■ **Assigned task**: Using the listing below, set down each line from the line containing "Pull requests: For" through the line containing "Tools like pull", both ends included, exactly and with nothing added.

■ **Available records**:
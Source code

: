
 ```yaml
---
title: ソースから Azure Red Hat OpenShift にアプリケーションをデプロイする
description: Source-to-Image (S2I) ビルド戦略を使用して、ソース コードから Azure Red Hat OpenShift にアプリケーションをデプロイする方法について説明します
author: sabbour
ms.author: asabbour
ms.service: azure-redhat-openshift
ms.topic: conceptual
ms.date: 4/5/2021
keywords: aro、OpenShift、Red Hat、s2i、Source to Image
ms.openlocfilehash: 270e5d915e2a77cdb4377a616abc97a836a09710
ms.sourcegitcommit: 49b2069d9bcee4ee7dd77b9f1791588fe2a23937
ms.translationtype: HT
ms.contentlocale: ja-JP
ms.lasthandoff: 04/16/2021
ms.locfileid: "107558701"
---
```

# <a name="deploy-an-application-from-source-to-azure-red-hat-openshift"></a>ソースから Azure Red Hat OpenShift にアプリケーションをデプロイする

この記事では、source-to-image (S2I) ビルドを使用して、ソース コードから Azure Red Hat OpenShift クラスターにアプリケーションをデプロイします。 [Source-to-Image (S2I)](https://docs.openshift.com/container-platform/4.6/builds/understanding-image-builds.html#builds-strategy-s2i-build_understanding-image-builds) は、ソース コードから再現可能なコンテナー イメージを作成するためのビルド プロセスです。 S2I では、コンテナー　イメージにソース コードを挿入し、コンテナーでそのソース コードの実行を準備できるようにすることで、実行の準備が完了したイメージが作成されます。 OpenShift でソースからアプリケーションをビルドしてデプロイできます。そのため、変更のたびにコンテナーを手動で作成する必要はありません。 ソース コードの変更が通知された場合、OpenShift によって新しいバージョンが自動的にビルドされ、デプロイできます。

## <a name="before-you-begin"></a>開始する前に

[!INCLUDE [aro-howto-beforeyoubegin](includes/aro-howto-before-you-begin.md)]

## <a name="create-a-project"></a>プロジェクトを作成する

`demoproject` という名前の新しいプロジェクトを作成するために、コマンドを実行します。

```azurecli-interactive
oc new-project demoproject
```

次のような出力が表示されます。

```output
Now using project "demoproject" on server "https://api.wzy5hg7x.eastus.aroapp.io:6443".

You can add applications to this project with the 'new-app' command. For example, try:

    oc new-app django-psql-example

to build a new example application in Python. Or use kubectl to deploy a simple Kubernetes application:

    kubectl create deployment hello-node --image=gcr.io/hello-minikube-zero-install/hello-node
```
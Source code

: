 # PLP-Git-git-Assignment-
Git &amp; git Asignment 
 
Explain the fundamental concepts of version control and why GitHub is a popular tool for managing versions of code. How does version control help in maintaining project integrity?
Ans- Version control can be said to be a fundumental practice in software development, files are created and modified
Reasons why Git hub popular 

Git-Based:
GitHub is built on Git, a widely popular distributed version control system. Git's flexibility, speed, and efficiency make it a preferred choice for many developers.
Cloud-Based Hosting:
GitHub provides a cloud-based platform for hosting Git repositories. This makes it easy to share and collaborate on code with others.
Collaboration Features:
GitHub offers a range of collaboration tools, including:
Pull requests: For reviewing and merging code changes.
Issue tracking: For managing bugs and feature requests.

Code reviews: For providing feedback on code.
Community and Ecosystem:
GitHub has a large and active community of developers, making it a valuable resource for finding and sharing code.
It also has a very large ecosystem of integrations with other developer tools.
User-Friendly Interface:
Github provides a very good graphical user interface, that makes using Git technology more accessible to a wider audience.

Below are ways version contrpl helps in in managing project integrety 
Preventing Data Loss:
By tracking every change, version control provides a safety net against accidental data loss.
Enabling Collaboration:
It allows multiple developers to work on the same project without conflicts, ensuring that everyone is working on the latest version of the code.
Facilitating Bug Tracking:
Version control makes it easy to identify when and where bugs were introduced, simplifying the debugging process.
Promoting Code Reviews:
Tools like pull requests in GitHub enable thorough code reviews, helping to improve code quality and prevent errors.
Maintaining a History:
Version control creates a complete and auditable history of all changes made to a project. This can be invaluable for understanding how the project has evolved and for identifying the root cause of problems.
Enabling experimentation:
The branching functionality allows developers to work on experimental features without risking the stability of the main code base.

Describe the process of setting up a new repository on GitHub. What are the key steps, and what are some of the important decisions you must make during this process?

■ **Solution below**:
Pull requests: For reviewing and merging code changes.
Issue tracking: For managing bugs and feature requests.

Code reviews: For providing feedback on code.
Community and Ecosystem:
GitHub has a large and active community of developers, making it a valuable resource for finding and sharing code.
It also has a very large ecosystem of integrations with other developer tools.
User-Friendly Interface:
Github provides a very good graphical user interface, that makes using Git technology more accessible to a wider audience.

Below are ways version contrpl helps in in managing project integrety 
Preventing Data Loss:
By tracking every change, version control provides a safety net against accidental data loss.
Enabling Collaboration:
It allows multiple developers to work on the same project without conflicts, ensuring that everyone is working on the latest version of the code.
Facilitating Bug Tracking:
Version control makes it easy to identify when and where bugs were introduced, simplifying the debugging process.
Promoting Code Reviews:
Tools like pull requests in GitHub enable thorough code reviews, helping to improve code quality and prevent errors.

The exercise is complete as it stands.